Tip:
Highlight text to annotate it
X
In this video, we are going to continue on from our previous video where we had brought
in several hundred thousand records from the federal election campaign of president Obama
in 2008. We will actually perform some queries against this data. We will look at how Access,
and relational databases in general, can be used to analyze large sums of data.
If I go to the Relationships view, I see my primary keys in each table and I see the one
to many relationship to the foreign key in the contribution table. If I go to the contribution
table, I see the primary key, the contribution amount, and the date of the contribution,
and I see the foreign key to the contribution table.
If you look at the number of records, I have 317,000 records in the contribution table
and I have 76,000 records in the contributor table. If I look at the contributor table,
I have the name, city, employer, occupation, and primary key for each contributor. I am
going to close both of my tables and I am going to create some queries. I am going to
go to the Create ribbon and click on Query Design.
I am going to add both of my tables. I can do this control-clicking on each table to
make sure it is included or I can also double click on a table and it will add it, and I
will click on close. Because my relationship has been setup by my analyze table function,
I can see the relationship that exists between these two tables.
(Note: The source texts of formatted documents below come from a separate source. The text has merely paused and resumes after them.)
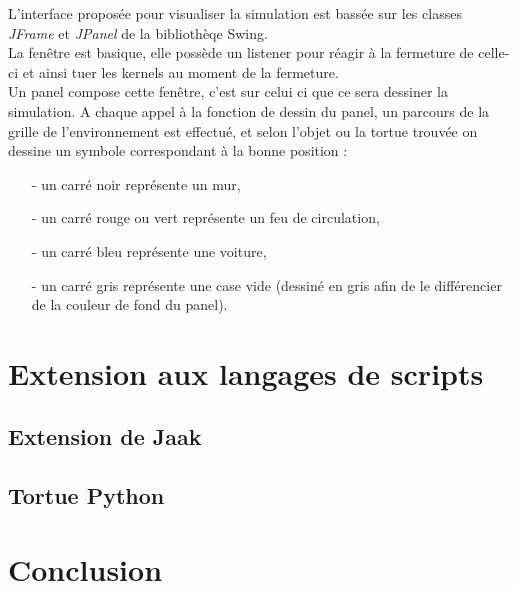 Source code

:\documentclass[a4paper,12pt]{report}
\begin{document}
L'interface proposée pour visualiser la simulation est bassée sur les classes \emph{JFrame} et \emph{JPanel} de la bibliothèqe Swing. \\

La fenêtre est basique, elle possède un listener pour réagir à la fermeture de celle-ci et ainsi tuer les kernels au moment de la fermeture.\\

Un panel compose cette fenêtre, c'est sur celui ci que ce sera dessiner la simulation. A chaque appel à la fonction de dessin du panel, un parcours de la grille de l'environnement est effectué, et selon l'objet ou la tortue trouvée on dessine un symbole correspondant à la bonne position :
\begin{itemize}
\item[-]un carré noir représente un mur,
\item[-]un carré rouge ou vert représente un feu de circulation,
\item[-]un carré bleu représente une voiture,
\item[-]un carré gris représente une case vide (dessiné en gris afin de le différencier de la couleur de fond du panel).
\end{itemize}


\chapter{Extension aux langages de scripts}

\section{Extension de Jaak}

\section{Tortue Python}

\chapter{Conclusion}
\end{document}
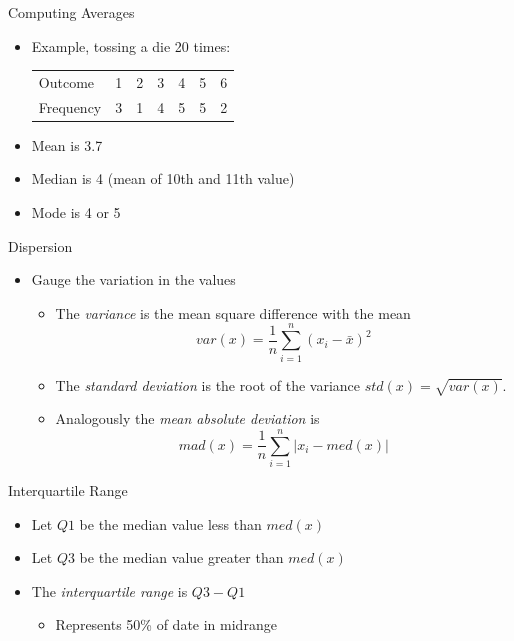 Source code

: \documentclass{beamer}
\begin{document}
\begin{frame}{Computing Averages} 
 \begin{itemize} 
  \item Example, tossing a die 20 times: 
\begin{table}
  \begin{tabular}{l | l l l l l l }
\hline 
  Outcome & 1 & 2 & 3 & 4 & 5 & 6 \\ 
  Frequency & 3 & 1 & 4 & 5 & 5 & 2 \\
\hline 
  \end{tabular} 
\end{table}
  \item Mean is 3.7 
  \item Median is 4 (mean of 10th and 11th value)
  \item Mode is 4 or 5 
 \end{itemize}
\end{frame}

\begin{frame}{Dispersion}  
\begin{itemize} 
 \item Gauge the variation in the values 
\begin{itemize} 
\item The \emph{variance} is the mean square difference with the mean 
\begin{displaymath} 
 var(x) = \frac{1}{n}\sum_{i=1}^n (x_i - \bar{x})^2
\end{displaymath}
 \item The \emph{standard deviation} is the root of the variance $std(x) = \sqrt{var(x)}$. 
\item Analogously the \emph{mean absolute deviation} is 
\begin{displaymath} 
  mad(x) = \frac{1}{n}\sum_{i=1}^n |x_i - med(x)|
\end{displaymath}
\end{itemize}
\end{itemize}
\end{frame}

\begin{frame}{Interquartile Range} 
 \begin{itemize} 
  \item Let $Q1$ be the median value less than $med(x)$ 
  \item Let $Q3$ be the median value greater than $med(x)$
  \item The \emph{interquartile range} is $Q3 - Q1$ 
  \begin{itemize}
  \item Represents 50\% of date in midrange  
  \end{itemize} 
 \end{itemize}
\end{frame}
\end{document}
If I just wanted to dump
the information, like what I had in Excel, I could drag down the contributor name, city,
employer, occupation, the receipt amount, and the receipt date.
Notice that I am ignoring the keys, both the primary keys that exist in both tables, and
the foreign key that helps me build my relationship. When I click on the run button, I see all
the information as it appeared in my Excel spreadsheet.
If I wanted to, I could create a query that contained only the contributor table and just
show the contributor names.
If I wanted to see all of the contributors that were attorneys, I can right click on
my query, go to Design view, and where it says criteria, I can type in the word “attorney”
in quotes and then I can run my query. And I can see all of the attorneys that are in
my database. There were 6,424 that identified themselves as attorneys. In some cases, I
may see typos or duplicate records that were introduced by spelling errors when forms were
submitted or changes in employment. The data isn’t terribly accurate.
I want to some analysis with my data. For example, I will go back to the Create ribbon
and click on Query Design, and I am interested in seeing which occupations donated the most
money. So I am going to drag down the occupation field, and I am going to drag down the receipt
amount field, and then I am going to go to the Query Tools Design ribbon and click on
Totals, and I want to group by occupation while summing the contribution amount. And
also what I will do is I will sort by the contribution amount descending, which means
it is going to show me my highest summed contribution amount first and I will click on run.
Notice that attorneys are the highest contributors, followed by retirees, people who did not type
in their information. If I wanted to I could change my sort order here. We also see blank
data, see lawyers, physicians, consultants, etc.
I am going to create a new query. This time I want to see which city on average contributed
the most money. So I am going to pull down contributor city, and then I am going to pull
down contributor amount. I am going to click on Totals. I am going to group by contributor
city, but I am going to average contribution amount, and I am going to click on run. I
forgot to sort my data, so I can right click and say Sort Largest to Smallest and do it
outside of my query. Looking at this data, it strikes that the
information may not be terribly reliable because it is very likely that the max contribution
of $2,300 could be donated by one person and their city will then appear at the top of
the list. So I am going to go back to Query Design and this time I will remember my sort.
And I am going to add a criteria so I am going to pull down one of the contribution fields.
It doesn’t really matter which one I pull down because I am still grouping by the contribution
city and I am going to count the number of contributions in each city. And then I am
going to run my query to see if this affecting my results.
Now when I run my query, I can see that my suspicion was accurate: that cities with only
one contributor or two contributors skew the results. I want to ignore these, so let me
take a brief look at my data and it looks like I have a few cities where we have many
contributors. So I am going to pick a number, let’s say 10, and I am going to make that
the requirement for information to appear in my query. I am going to go to the criteria
field for the contribution count and I am going to put in a greater than sign (